● Working data:
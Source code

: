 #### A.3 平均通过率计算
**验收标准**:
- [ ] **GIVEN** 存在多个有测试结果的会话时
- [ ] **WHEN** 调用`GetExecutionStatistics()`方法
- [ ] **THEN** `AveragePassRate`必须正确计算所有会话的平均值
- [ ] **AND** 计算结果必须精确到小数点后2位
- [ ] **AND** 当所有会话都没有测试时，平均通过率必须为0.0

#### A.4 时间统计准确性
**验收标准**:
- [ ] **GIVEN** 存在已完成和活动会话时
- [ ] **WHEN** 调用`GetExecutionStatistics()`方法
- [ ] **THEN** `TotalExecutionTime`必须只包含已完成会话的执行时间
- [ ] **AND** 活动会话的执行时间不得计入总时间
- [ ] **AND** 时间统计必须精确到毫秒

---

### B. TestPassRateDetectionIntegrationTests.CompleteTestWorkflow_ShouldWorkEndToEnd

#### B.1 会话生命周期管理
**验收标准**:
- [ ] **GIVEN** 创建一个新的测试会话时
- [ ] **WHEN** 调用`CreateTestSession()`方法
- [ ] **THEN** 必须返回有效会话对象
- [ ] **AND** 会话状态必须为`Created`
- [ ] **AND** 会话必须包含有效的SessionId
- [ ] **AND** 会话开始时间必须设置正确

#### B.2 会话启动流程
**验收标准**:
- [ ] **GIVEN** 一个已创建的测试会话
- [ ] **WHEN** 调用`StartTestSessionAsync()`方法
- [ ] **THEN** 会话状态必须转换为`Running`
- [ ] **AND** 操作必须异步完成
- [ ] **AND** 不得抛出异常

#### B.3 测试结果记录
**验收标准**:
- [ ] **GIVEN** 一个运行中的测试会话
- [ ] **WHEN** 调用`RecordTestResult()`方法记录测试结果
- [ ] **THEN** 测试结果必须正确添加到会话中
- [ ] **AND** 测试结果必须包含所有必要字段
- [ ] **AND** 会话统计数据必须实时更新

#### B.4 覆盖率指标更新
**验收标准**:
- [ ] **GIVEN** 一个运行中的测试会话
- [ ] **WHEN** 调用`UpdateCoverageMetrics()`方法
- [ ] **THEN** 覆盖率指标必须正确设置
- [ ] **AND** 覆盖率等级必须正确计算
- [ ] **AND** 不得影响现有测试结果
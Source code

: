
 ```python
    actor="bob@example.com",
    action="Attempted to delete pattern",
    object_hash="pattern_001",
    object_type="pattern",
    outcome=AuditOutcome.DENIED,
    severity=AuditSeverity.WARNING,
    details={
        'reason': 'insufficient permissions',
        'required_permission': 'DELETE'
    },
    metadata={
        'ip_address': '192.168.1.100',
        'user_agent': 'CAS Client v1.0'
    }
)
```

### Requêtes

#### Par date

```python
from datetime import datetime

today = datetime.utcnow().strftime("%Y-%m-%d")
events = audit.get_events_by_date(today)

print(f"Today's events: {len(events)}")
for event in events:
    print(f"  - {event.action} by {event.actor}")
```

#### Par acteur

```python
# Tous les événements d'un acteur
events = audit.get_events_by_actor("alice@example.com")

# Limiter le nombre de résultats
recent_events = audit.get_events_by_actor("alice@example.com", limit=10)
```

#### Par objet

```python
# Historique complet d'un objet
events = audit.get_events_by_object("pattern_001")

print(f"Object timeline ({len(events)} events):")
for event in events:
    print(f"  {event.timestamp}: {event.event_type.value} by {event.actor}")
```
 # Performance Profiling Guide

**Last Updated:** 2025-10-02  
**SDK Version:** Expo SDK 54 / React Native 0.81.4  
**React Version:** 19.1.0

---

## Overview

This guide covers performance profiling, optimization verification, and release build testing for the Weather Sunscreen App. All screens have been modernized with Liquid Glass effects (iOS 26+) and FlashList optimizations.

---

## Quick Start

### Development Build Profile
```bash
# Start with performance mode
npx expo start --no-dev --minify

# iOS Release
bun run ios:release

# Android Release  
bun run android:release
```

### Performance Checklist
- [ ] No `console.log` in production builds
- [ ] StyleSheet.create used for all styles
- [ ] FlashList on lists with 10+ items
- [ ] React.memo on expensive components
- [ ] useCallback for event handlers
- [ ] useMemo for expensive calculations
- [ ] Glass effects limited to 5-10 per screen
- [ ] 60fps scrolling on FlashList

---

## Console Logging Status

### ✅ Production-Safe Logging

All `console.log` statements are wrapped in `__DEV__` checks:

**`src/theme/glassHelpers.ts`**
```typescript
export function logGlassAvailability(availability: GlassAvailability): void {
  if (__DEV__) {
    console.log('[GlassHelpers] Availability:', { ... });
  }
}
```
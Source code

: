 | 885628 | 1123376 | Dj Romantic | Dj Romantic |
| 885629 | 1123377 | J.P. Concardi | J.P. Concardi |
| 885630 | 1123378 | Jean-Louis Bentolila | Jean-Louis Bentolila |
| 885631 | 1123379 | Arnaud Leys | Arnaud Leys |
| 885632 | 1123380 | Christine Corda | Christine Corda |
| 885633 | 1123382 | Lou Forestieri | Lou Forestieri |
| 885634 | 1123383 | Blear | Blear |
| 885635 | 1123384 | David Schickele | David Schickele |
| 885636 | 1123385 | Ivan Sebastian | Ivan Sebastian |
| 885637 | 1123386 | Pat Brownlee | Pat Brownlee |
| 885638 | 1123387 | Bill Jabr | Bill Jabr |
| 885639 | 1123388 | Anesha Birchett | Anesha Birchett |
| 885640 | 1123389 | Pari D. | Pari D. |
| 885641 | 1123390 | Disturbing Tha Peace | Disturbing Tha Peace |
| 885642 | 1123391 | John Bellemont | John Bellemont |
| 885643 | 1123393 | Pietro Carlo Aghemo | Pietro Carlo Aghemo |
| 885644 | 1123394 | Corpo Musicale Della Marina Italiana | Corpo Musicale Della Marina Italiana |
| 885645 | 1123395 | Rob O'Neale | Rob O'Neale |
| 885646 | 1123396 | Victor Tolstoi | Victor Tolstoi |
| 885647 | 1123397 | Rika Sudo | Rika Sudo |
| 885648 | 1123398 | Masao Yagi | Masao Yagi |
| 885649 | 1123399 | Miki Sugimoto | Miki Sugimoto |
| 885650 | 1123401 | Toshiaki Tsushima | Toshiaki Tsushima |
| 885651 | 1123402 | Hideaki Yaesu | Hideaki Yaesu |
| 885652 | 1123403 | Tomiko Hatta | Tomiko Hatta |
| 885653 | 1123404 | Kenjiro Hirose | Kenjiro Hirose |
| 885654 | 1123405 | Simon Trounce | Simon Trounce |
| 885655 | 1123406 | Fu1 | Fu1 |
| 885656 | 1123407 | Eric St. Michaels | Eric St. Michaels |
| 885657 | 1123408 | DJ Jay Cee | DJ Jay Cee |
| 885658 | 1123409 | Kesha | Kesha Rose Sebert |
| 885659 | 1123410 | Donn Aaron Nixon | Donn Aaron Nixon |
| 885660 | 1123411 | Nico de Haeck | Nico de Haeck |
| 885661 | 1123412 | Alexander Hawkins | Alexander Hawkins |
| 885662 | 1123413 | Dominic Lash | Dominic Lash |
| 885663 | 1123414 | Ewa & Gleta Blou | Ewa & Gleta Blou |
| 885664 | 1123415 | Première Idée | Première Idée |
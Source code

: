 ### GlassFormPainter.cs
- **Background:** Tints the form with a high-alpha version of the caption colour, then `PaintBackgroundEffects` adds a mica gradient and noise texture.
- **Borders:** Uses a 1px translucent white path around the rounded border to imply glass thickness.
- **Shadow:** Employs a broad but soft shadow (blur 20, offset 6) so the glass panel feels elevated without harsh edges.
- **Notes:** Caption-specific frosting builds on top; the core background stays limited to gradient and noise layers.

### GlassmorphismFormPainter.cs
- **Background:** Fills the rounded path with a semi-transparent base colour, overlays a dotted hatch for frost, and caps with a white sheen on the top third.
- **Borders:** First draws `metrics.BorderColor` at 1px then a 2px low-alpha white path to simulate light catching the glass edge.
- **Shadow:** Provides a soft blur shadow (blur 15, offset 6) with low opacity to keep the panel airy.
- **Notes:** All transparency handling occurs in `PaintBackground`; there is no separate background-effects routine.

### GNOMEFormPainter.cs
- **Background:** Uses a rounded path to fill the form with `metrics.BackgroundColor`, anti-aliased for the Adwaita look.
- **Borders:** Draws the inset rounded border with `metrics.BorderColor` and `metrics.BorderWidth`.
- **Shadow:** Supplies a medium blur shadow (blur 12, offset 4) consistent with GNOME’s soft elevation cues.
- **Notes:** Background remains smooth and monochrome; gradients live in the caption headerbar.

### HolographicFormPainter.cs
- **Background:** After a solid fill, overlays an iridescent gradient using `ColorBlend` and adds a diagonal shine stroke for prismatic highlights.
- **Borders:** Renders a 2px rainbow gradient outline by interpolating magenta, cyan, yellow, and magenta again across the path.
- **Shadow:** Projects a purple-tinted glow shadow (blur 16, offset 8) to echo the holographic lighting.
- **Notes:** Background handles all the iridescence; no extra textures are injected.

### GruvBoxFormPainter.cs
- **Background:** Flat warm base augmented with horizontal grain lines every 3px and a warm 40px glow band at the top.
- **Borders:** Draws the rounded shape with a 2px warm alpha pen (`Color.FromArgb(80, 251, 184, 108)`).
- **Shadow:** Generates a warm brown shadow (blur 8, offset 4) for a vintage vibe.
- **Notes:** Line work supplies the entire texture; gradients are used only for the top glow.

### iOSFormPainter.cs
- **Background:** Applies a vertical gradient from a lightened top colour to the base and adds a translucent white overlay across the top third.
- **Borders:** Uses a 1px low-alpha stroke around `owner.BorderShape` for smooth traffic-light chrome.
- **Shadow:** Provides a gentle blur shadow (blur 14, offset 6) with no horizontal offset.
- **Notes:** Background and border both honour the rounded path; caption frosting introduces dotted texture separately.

● Task objective: All that should be written out is the stretch of lines above between the one holding "Italiana | Corpo Musicale Della Marina Italiana |" and the one holding "- **Borders:** Uses a 1px translucent", inclusive, exactly as given.

● Written solution:
| 885644 | 1123394 | Corpo Musicale Della Marina Italiana | Corpo Musicale Della Marina Italiana |
| 885645 | 1123395 | Rob O'Neale | Rob O'Neale |
| 885646 | 1123396 | Victor Tolstoi | Victor Tolstoi |
| 885647 | 1123397 | Rika Sudo | Rika Sudo |
| 885648 | 1123398 | Masao Yagi | Masao Yagi |
| 885649 | 1123399 | Miki Sugimoto | Miki Sugimoto |
| 885650 | 1123401 | Toshiaki Tsushima | Toshiaki Tsushima |
| 885651 | 1123402 | Hideaki Yaesu | Hideaki Yaesu |
| 885652 | 1123403 | Tomiko Hatta | Tomiko Hatta |
| 885653 | 1123404 | Kenjiro Hirose | Kenjiro Hirose |
| 885654 | 1123405 | Simon Trounce | Simon Trounce |
| 885655 | 1123406 | Fu1 | Fu1 |
| 885656 | 1123407 | Eric St. Michaels | Eric St. Michaels |
| 885657 | 1123408 | DJ Jay Cee | DJ Jay Cee |
| 885658 | 1123409 | Kesha | Kesha Rose Sebert |
| 885659 | 1123410 | Donn Aaron Nixon | Donn Aaron Nixon |
| 885660 | 1123411 | Nico de Haeck | Nico de Haeck |
| 885661 | 1123412 | Alexander Hawkins | Alexander Hawkins |
| 885662 | 1123413 | Dominic Lash | Dominic Lash |
| 885663 | 1123414 | Ewa & Gleta Blou | Ewa & Gleta Blou |
| 885664 | 1123415 | Première Idée | Première Idée |
Source code

: ### GlassFormPainter.cs
- **Background:** Tints the form with a high-alpha version of the caption colour, then `PaintBackgroundEffects` adds a mica gradient and noise texture.
- **Borders:** Uses a 1px translucent white path around the rounded border to imply glass thickness.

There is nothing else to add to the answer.